Think of the way a football team makes an entrance.

Think celebrity introductions.

Then think of the way God came to us.

The Prophet Isaiah said that the Messiah would come, but it would be like a shoot coming out of dead stump.

Unexpected.

Vulnerable.

The most subtle way imaginable.

Yet somehow, contained within that tiny shoot would be:

“The Spirit of wisdom and of understanding,

“The Spirit of counsel and of power,

“The Spirit of knowledge and of the fear of the LORD…”

It was fun, all those years ago, to be a celebrity for a day.

But when God sent his Son into the world, he would have none of that.

And yet, within that shoot was the power to “fill the earth with the knowledge of the Lord.”

Meeting us in the madness

Pittsburgh was on edge last week, the result of mass shootings in El Paso and Dayton, when a man walked up to a woman, stabbed and killed her while she sat at a bus stop. That bus stop is about 150 feet from my study.

In that very moment, a police officer had been checking on the woman, who seemed to be asleep.

The assailant had to reach around the officer to hurt her.

He then stabbed another passer-by before the officer could stop him, without a fight.

The woman who died was known to the downtown churches who had been ministering to her.

She was totally unknown to her assailant.

Mass shootings always set off the debate about gun control. We process our helplessness by raging against politicians we don’t like. We imagine that we can create policies that will stop the madness.

But what policy, what law, could have stopped the madness out on the street here last week?

Late in his career as an evangelist, the Apostle Paul found that God’s Spirit had so filled his work that handkerchiefs and sweat rags that Paul had touched had healing properties. A travelling band of exorcists took note of this power and tried to invoke it. “In the name of Jesus, whom Paul preaches,” they would say.
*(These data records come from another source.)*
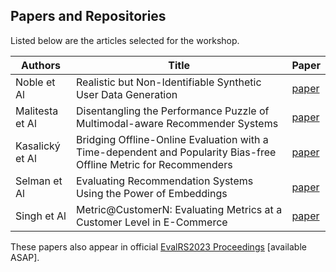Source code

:
## Papers and Repositories

Listed below are the articles selected for the workshop.

Authors | Title | Paper |
--- | --- | ---
Noble et Al | Realistic but Non-Identifiable Synthetic User Data Generation | [paper](/papers/EVALRS2023_paper_1.pdf)
Malitesta et Al | Disentangling the Performance Puzzle of Multimodal-aware Recommender Systems | [paper](/papers/EVALRS2023_paper_2.pdf)
Kasalický et Al | Bridging Offline-Online Evaluation with a Time-dependent and Popularity Bias-free Offline Metric for Recommenders | [paper](/papers/EVALRS2023_paper_3.pdf)
Selman et Al | Evaluating Recommendation Systems Using the Power of Embeddings | [paper](/papers/EVALRS2023_paper_4.pdf)
Singh et Al | Metric@CustomerN: Evaluating Metrics at a Customer Level in E-Commerce | [paper](/papers/EVALRS2023_paper_5.pdf)


These papers also appear in official [EvalRS2023 Proceedings](https://ceur-ws.org/Vol-xxxx/) [available ASAP].
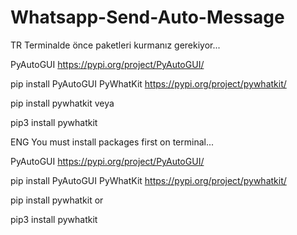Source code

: # Whatsapp-Send-Auto-Message
TR
Terminalde önce paketleri kurmanız gerekiyor...

PyAutoGUI https://pypi.org/project/PyAutoGUI/

pip install PyAutoGUI
PyWhatKit https://pypi.org/project/pywhatkit/

pip install pywhatkit
veya

pip3 install pywhatkit


ENG
You must install packages first on terminal...

PyAutoGUI https://pypi.org/project/PyAutoGUI/

pip install PyAutoGUI
PyWhatKit https://pypi.org/project/pywhatkit/

pip install pywhatkit
or

pip3 install pywhatkit
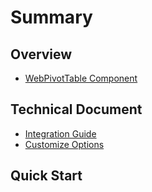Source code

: # Summary

## Overview

* [WebPivotTable Component](README.md)

## Technical Document

* [Integration Guide](technical-document/integration-guide.md)
* [Customize Options](technical-document/customize-options.md)

## Quick Start

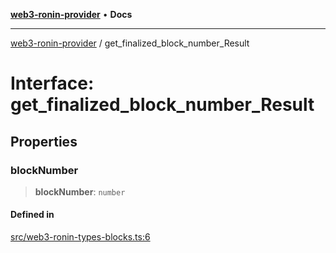 [**web3-ronin-provider**](../README.md) • **Docs**

***

[web3-ronin-provider](../globals.md) / get\_finalized\_block\_number\_Result

# Interface: get\_finalized\_block\_number\_Result

## Properties

### blockNumber

> **blockNumber**: `number`

#### Defined in

[src/web3-ronin-types-blocks.ts:6](https://github.com/chuacw/web3-ronin-provider/blob/5e9462adf1edb8f1f7982dc5f4e5bd7094a4d6eb/src/web3-ronin-types-blocks.ts#L6)
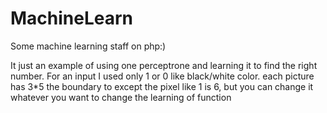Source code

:# MachineLearn
Some machine learning staff on php:)

It just an example of using one perceptrone and learning it to find the right number.
For an input I used only 1 or 0 like black/white color. 
each picture has 3*5
the boundary to except the pixel like 1 is 6, but you can change it whatever you want to change the learning of function
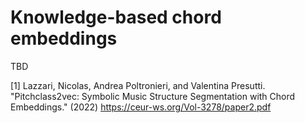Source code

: # Knowledge-based chord embeddings

TBD

[1] Lazzari, Nicolas, Andrea Poltronieri, and Valentina Presutti. "Pitchclass2vec: Symbolic Music Structure Segmentation with Chord Embeddings." (2022) 
    https://ceur-ws.org/Vol-3278/paper2.pdf
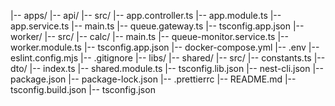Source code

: |-- apps/
  |-- api/
    |-- src/
      |-- app.controller.ts
      |-- app.module.ts
      |-- app.service.ts
      |-- main.ts
      |-- queue.gateway.ts
    |-- tsconfig.app.json
  |-- worker/
    |-- src/
      |-- calc/
      |-- main.ts
      |-- queue-monitor.service.ts
      |-- worker.module.ts
    |-- tsconfig.app.json
|-- docker-compose.yml
|-- .env
|-- eslint.config.mjs
|-- .gitignore
|-- libs/
  |-- shared/
    |-- src/
      |-- constants.ts
      |-- dto/
      |-- index.ts
      |-- shared.module.ts
    |-- tsconfig.lib.json
|-- nest-cli.json
|-- package.json
|-- package-lock.json
|-- .prettierrc
|-- README.md
|-- tsconfig.build.json
|-- tsconfig.json


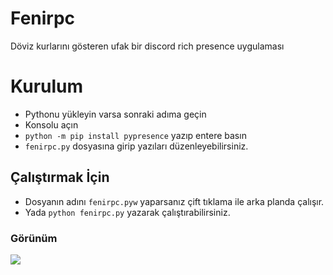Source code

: # Fenirpc
Döviz kurlarını gösteren ufak bir discord rich presence uygulaması

# Kurulum
  - Pythonu yükleyin varsa sonraki adıma geçin
  - Konsolu açın
  - `python -m pip install pypresence` yazıp entere basın
  - `fenirpc.py` dosyasına girip yazıları düzenleyebilirsiniz.
 
## Çalıştırmak İçin
  - Dosyanın adını `fenirpc.pyw` yaparsanız çift tıklama ile arka planda çalışır.
  - Yada `python fenirpc.py` yazarak çalıştırabilirsiniz. 

### Görünüm
![](https://i.imgur.com/CMs4yZe.gif)
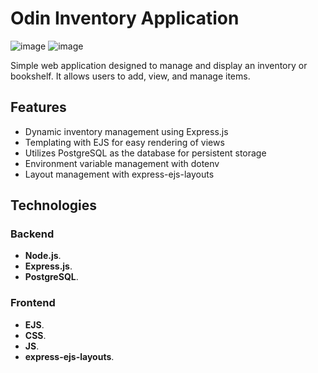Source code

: # Odin Inventory Application
![image](https://github.com/user-attachments/assets/a17c1504-0dec-4499-b622-c64ddc714724)
![image](https://github.com/user-attachments/assets/7edc1bb9-a969-4e3b-aec4-adb90f5c5612)

Simple web application designed to manage and display an inventory or bookshelf. It allows users to add, view, and manage items.

## Features

- Dynamic inventory management using Express.js
- Templating with EJS for easy rendering of views
- Utilizes PostgreSQL as the database for persistent storage
- Environment variable management with dotenv
- Layout management with express-ejs-layouts

## Technologies

### Backend

- **Node.js**.
- **Express.js**.
- **PostgreSQL**.


### Frontend

- **EJS**.
- **CSS**.
- **JS**.
- **express-ejs-layouts**.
The thought of travelling exorcists invoking the name of Jesus for profit is bizarre. What kind of dark humor is this? Why does the Bible give us this image at the climax of Paul’s ministry? I’m not sure, but I do know I feel helpless sometimes. I call out to Jesus, and the call seems so weak, so imperfect, I almost sympathize with the exorcists.

That’s why Jesus had to come, to step into the madness, to do what only he could do.

Come, Lord Jesus. Give us courage as we serve on these streets in your name.